(Data to examine Opens)

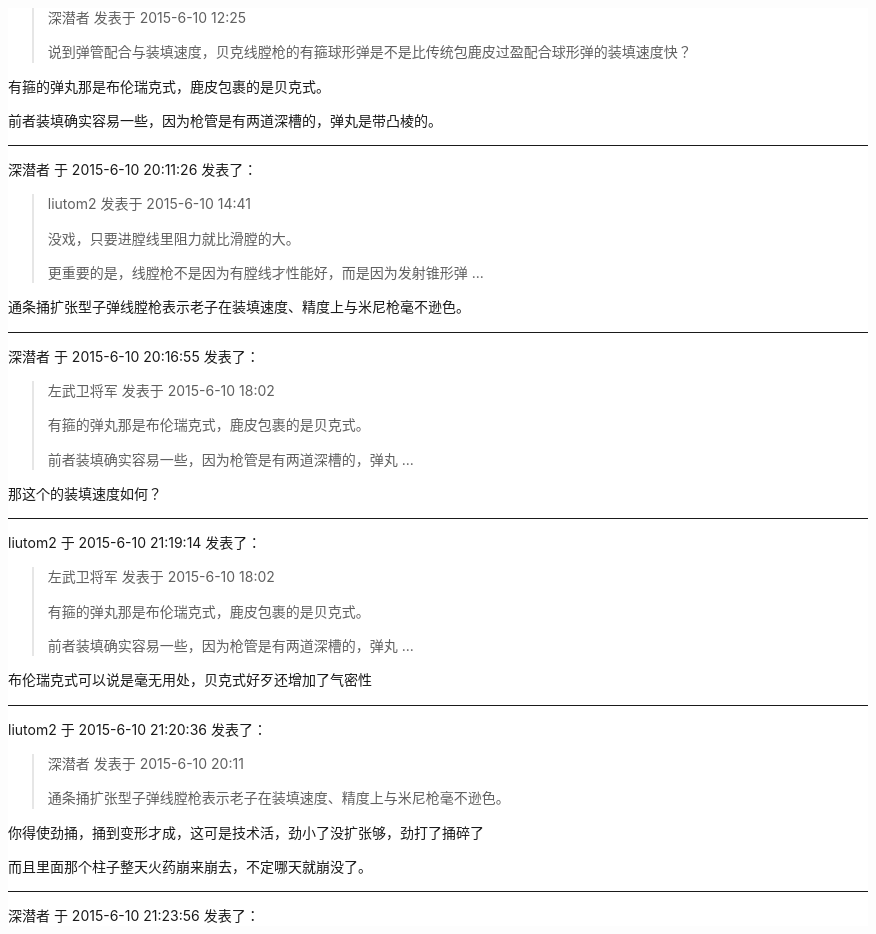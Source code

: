 > 深潜者 发表于 2015-6-10 12:25
>
> 说到弹管配合与装填速度，贝克线膛枪的有箍球形弹是不是比传统包鹿皮过盈配合球形弹的装填速度快？

有箍的弹丸那是布伦瑞克式，鹿皮包裹的是贝克式。

前者装填确实容易一些，因为枪管是有两道深槽的，弹丸是带凸棱的。

---

深潜者 于 2015-6-10 20:11:26 发表了：

> liutom2 发表于 2015-6-10 14:41
>
> 没戏，只要进膛线里阻力就比滑膛的大。
>
> 更重要的是，线膛枪不是因为有膛线才性能好，而是因为发射锥形弹 ...

通条捅扩张型子弹线膛枪表示老子在装填速度、精度上与米尼枪毫不逊色。

---

深潜者 于 2015-6-10 20:16:55 发表了：

> 左武卫将军 发表于 2015-6-10 18:02
>
> 有箍的弹丸那是布伦瑞克式，鹿皮包裹的是贝克式。
>
> 前者装填确实容易一些，因为枪管是有两道深槽的，弹丸 ...

那这个的装填速度如何？

---

liutom2 于 2015-6-10 21:19:14 发表了：

> 左武卫将军 发表于 2015-6-10 18:02
>
> 有箍的弹丸那是布伦瑞克式，鹿皮包裹的是贝克式。
>
> 前者装填确实容易一些，因为枪管是有两道深槽的，弹丸 ...

布伦瑞克式可以说是毫无用处，贝克式好歹还增加了气密性

---

liutom2 于 2015-6-10 21:20:36 发表了：

> 深潜者 发表于 2015-6-10 20:11
>
> 通条捅扩张型子弹线膛枪表示老子在装填速度、精度上与米尼枪毫不逊色。

你得使劲捅，捅到变形才成，这可是技术活，劲小了没扩张够，劲打了捅碎了

而且里面那个柱子整天火药崩来崩去，不定哪天就崩没了。

---

深潜者 于 2015-6-10 21:23:56 发表了：
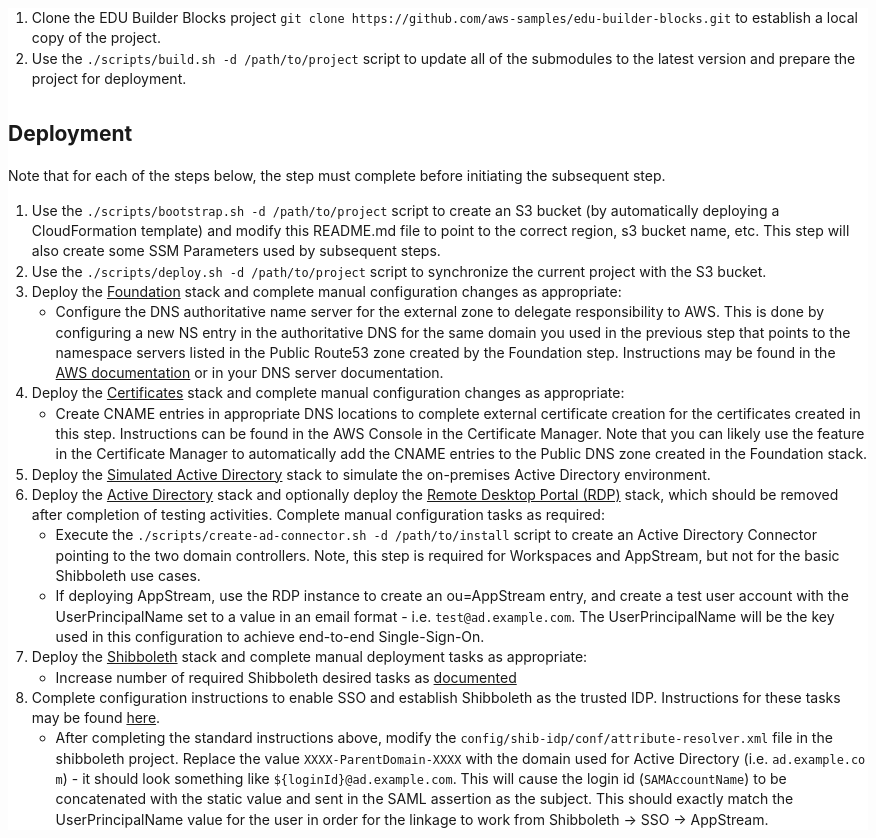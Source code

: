 1. Clone the EDU Builder Blocks project `git clone https://github.com/aws-samples/edu-builder-blocks.git` to establish a local copy of the project.
1. Use the `./scripts/build.sh -d /path/to/project` script to update all of the submodules to the latest version and prepare the project for deployment.


Deployment
----------

Note that for each of the steps below, the step must complete before initiating the subsequent step.  
1. Use the `./scripts/bootstrap.sh -d /path/to/project` script to create an S3 bucket (by automatically deploying a CloudFormation template) and modify this README.md file to point to the correct region, s3 bucket name, etc.  This step will also create some SSM Parameters used by subsequent steps.
1. Use the `./scripts/deploy.sh -d /path/to/project` script to synchronize the current project with the S3 bucket.
1. Deploy the [Foundation](https://REGION.console.aws.amazon.com/cloudformation/home?region=REGION#/stacks/quickcreate?templateUrl=https://BUCKET.s3.amazonaws.com/templates/deploy/foundation.yaml&stackName=foundation) stack and complete manual configuration changes as appropriate:
    * Configure the DNS authoritative name server for the external zone to delegate responsibility to AWS.  This is done by configuring a new NS entry in the authoritative DNS for the same domain you used in the previous step that points to the namespace servers listed in the Public Route53 zone created by the Foundation step.  Instructions may be found in the [AWS documentation](https://docs.aws.amazon.com/Route53/latest/DeveloperGuide/MigratingSubdomain.html) or in your DNS server documentation.
1. Deploy the [Certificates](https://REGION.console.aws.amazon.com/cloudformation/home?region=REGION#/stacks/quickcreate?templateUrl=https://BUCKET.s3.amazonaws.com/templates/deploy/certificates.yaml&stackName=certificates) stack and complete manual configuration changes as appropriate:
    * Create CNAME entries in appropriate DNS locations to complete external certificate creation for the certificates created in this step.  Instructions can be found in the AWS Console in the Certificate Manager.  Note that you can likely use the feature in the Certificate Manager to automatically add the CNAME entries to the Public DNS zone created in the Foundation stack.
1. Deploy the [Simulated Active Directory](https://REGION.console.aws.amazon.com/cloudformation/home?region=REGION#/stacks/quickcreate?templateUrl=https://BUCKET.s3.amazonaws.com/templates/deploy/active-directory-simulated.yaml&stackName=ad-simulated) stack to simulate the on-premises Active Directory environment.
1. Deploy the [Active Directory](https://REGION.console.aws.amazon.com/cloudformation/home?region=REGION#/stacks/quickcreate?templateUrl=https://BUCKET.s3.amazonaws.com/templates/deploy/active-directory.yaml&stackName=ad) stack and optionally deploy the [Remote Desktop Portal (RDP)](https://REGION.console.aws.amazon.com/cloudformation/home?region=REGION#/stacks/quickcreate?templateUrl=https://BUCKET.s3.amazonaws.com/templates/deploy/rdp.yaml&stackName=rdp) stack, which should be removed after completion of testing activities.  Complete manual configuration tasks as required:
    * Execute the `./scripts/create-ad-connector.sh -d /path/to/install` script to create an Active Directory Connector pointing to the two domain controllers.  Note, this step is required for Workspaces and AppStream, but not for the basic Shibboleth use cases.
    * If deploying AppStream, use the RDP instance to create an ou=AppStream entry, and create a test user account with the UserPrincipalName set to a value in an email format - i.e. `test@ad.example.com`.  The UserPrincipalName will be the key used in this configuration to achieve end-to-end Single-Sign-On.
1. Deploy the [Shibboleth](https://REGION.console.aws.amazon.com/cloudformation/home?region=REGION#/stacks/quickcreate?templateUrl=https://BUCKET.s3.amazonaws.com/templates/deploy/shibboleth.yaml&stackName=shib) stack and complete manual deployment tasks as appropriate:
    * Increase number of required Shibboleth desired tasks as [documented](https://github.com/aws-samples/aws-refarch-shibboleth#update-the-desired-task-count)
1. Complete configuration instructions to enable SSO and establish Shibboleth as the trusted IDP.  Instructions for these tasks may be found [here](https://github.com/aws-samples/aws-refarch-shibboleth#adding-aws-sso-support-to-your-idp).
    * After completing the standard instructions above, modify the `config/shib-idp/conf/attribute-resolver.xml` file in the shibboleth project.  Replace the value `XXXX-ParentDomain-XXXX` with the domain used for Active Directory (i.e. `ad.example.com`) - it should look something like `${loginId}@ad.example.com`.  This will cause the login id (`SAMAccountName`) to be concatenated with the static value and sent in the SAML assertion as the subject.  This should exactly match the UserPrincipalName value for the user in order for the linkage to work from Shibboleth -> SSO -> AppStream.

(Data to examine Closes)

Aim of the task> Wherever "latest" turns up in the records, copy the whole line.

Problem solution>
1. Use the `./scripts/build.sh -d /path/to/project` script to update all of the submodules to the latest version and prepare the project for deployment.
    * Configure the DNS authoritative name server for the external zone to delegate responsibility to AWS.  This is done by configuring a new NS entry in the authoritative DNS for the same domain you used in the previous step that points to the namespace servers listed in the Public Route53 zone created by the Foundation step.  Instructions may be found in the [AWS documentation](https://docs.aws.amazon.com/Route53/latest/DeveloperGuide/MigratingSubdomain.html) or in your DNS server documentation.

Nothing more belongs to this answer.